** INFORMATION PROVIDED **
========================

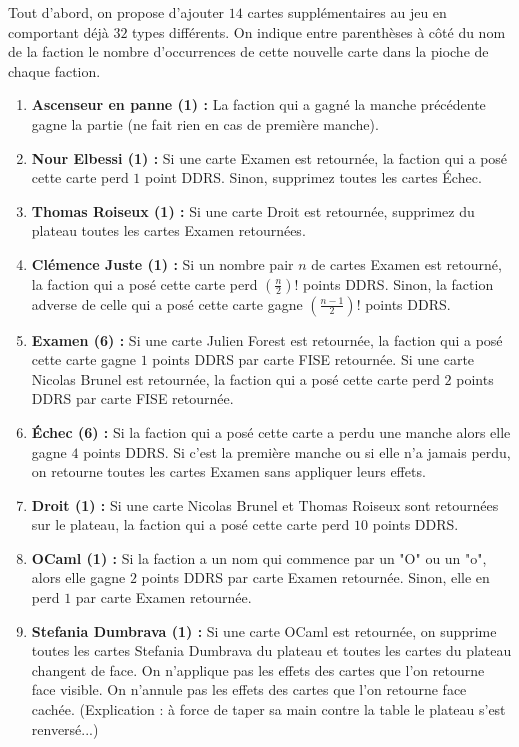 \documentclass[12pt, openany]{report}
\begin{document}
	Tout d'abord, on propose d'ajouter $14$ cartes supplémentaires au jeu en comportant déjà $32$ types différents. On indique entre parenthèses à côté du nom de la faction le nombre d'occurrences de cette nouvelle carte dans la pioche de chaque faction. 
	\begin{enumerate}
		\item \textbf{Ascenseur en panne (1) :}
		La faction qui a gagné la manche précédente gagne la partie (ne fait rien en cas de première manche).
		\item \textbf{Nour Elbessi (1) :}
		Si une carte Examen est retournée, la faction qui a posé cette carte perd $1$ point DDRS. Sinon, supprimez toutes les cartes Échec.
		\item \textbf{Thomas Roiseux (1) :}
		Si une carte Droit est retournée, supprimez du plateau toutes les cartes Examen retournées.
		\item \textbf{Clémence Juste (1) :}
		Si un nombre pair $n$ de cartes Examen est retourné, la faction qui a posé cette carte perd $(\frac{n}{2})!$ points DDRS. Sinon, la faction adverse de celle qui a posé cette carte gagne $(\frac{n-1}{2})!$ points DDRS.
		\item \textbf{Examen (6) :}
		Si une carte Julien Forest est retournée, la faction qui a posé cette carte gagne $1$ points DDRS par carte FISE retournée. Si une carte Nicolas Brunel est retournée, la faction qui a posé cette carte perd $2$ points DDRS par carte FISE retournée.
		\item \textbf{Échec (6) :}
		Si la faction qui a posé cette carte a perdu une manche alors elle gagne $4$ points DDRS. Si c'est la première manche ou si elle n'a jamais perdu, on retourne toutes les cartes Examen sans appliquer leurs effets.
		\item \textbf{Droit (1) :}
		Si une carte Nicolas Brunel et Thomas Roiseux sont retournées sur le plateau, la faction qui a posé cette carte perd $10$ points DDRS.
		\item \textbf{OCaml (1) :}
		Si la faction a un nom qui commence par un "O" ou un "o", alors elle gagne $2$ points DDRS par carte Examen retournée. Sinon, elle en perd $1$ par carte Examen retournée.
		\item \textbf{Stefania Dumbrava (1) :}
		Si une carte OCaml est retournée, on supprime toutes les cartes Stefania Dumbrava du plateau et toutes les cartes du plateau changent de face. On n'applique pas les effets des cartes que l'on retourne face visible. On n'annule pas les effets des cartes que l'on retourne face cachée. (Explication : à force de taper sa main contre la table le plateau s'est renversé...)

\end{enumerate}
\end{document}
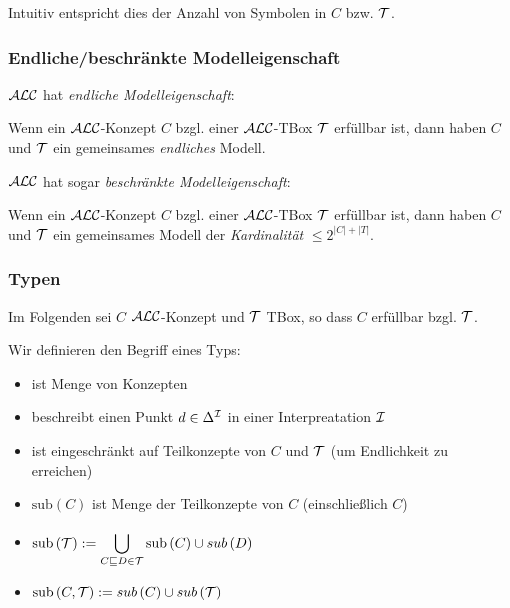 Intuitiv entspricht dies der Anzahl von Symbolen in $C$ bzw. $\mathcal{T}$.

\subsubsection{Endliche/beschränkte Modelleigenschaft}

$\mathcal{A}\mathcal{L}\mathcal{C}$ hat \emph{endliche Modelleigenschaft}:

\begin{theorem}
Wenn ein $\mathcal{A}\mathcal{L}\mathcal{C}$-Konzept $C$ bzgl. einer $\mathcal{A}\mathcal{L}\mathcal{C}$-TBox $\mathcal{T}$ erfüllbar ist, dann haben $C$ und $\mathcal{T}$ ein gemeinsames \emph{endliches} Modell.
\end{theorem}

$\mathcal{A}\mathcal{L}\mathcal{C}$ hat sogar \emph{beschränkte Modelleigenschaft}:

\begin{theorem}
Wenn ein $\mathcal{A}\mathcal{L}\mathcal{C}$-Konzept $C$ bzgl. einer $\mathcal{A}\mathcal{L}\mathcal{C}$-TBox $\mathcal{T}$ erfüllbar ist, dann haben $C$ und $\mathcal{T}$ ein gemeinsames Modell der \emph{Kardinalität} $\leq 2^{|C|+|T|}$.
\end{theorem}

\subsubsection{Typen}
\label{sec:typ}

Im Folgenden sei $C$ $\mathcal{A}\mathcal{L}\mathcal{C}$-Konzept und $\mathcal{T}$ TBox, so dass $C$ erfüllbar bzgl. $\mathcal{T}$.

Wir definieren den Begriff eines Typs:

\begin{itemize}
  \item ist Menge von Konzepten
  \item beschreibt einen Punkt $d \in \Delta^{\mathcal{I}}$ in einer Interpreatation $\mathcal{I}$
  \item ist eingeschränkt auf Teilkonzepte von $C$ und $\mathcal{T}$ (um Endlichkeit zu erreichen)
\end{itemize}

\begin{definition}[Teilkonzepte]\mbox{}

\begin{itemize}
\item
  $\text{sub}\left( C \right)$ ist Menge der Teilkonzepte von $C$
  (einschließlich $C$)
\item
  $\displaystyle \text{sub}\left( \mathcal{T} \right) := \bigcup_{C \sqsubseteq D \in \mathcal{T}}^{}{\text{sub}\left( C \right) \cup sub\left( D \right)}$
\item
  $\text{sub}\left( C,\mathcal{T} \right) := sub\left( C \right) \cup sub\left( \mathcal{T} \right)$
\end{itemize}
\end{definition}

========================

** ASSIGNED TASK **
Take from the material above every line that includes the word "retourne".

** WRITTEN ANSWER **
		Si la faction qui a posé cette carte a perdu une manche alors elle gagne $4$ points DDRS. Si c'est la première manche ou si elle n'a jamais perdu, on retourne toutes les cartes Examen sans appliquer leurs effets.
		Si une carte OCaml est retournée, on supprime toutes les cartes Stefania Dumbrava du plateau et toutes les cartes du plateau changent de face. On n'applique pas les effets des cartes que l'on retourne face visible. On n'annule pas les effets des cartes que l'on retourne face cachée. (Explication : à force de taper sa main contre la table le plateau s'est renversé...)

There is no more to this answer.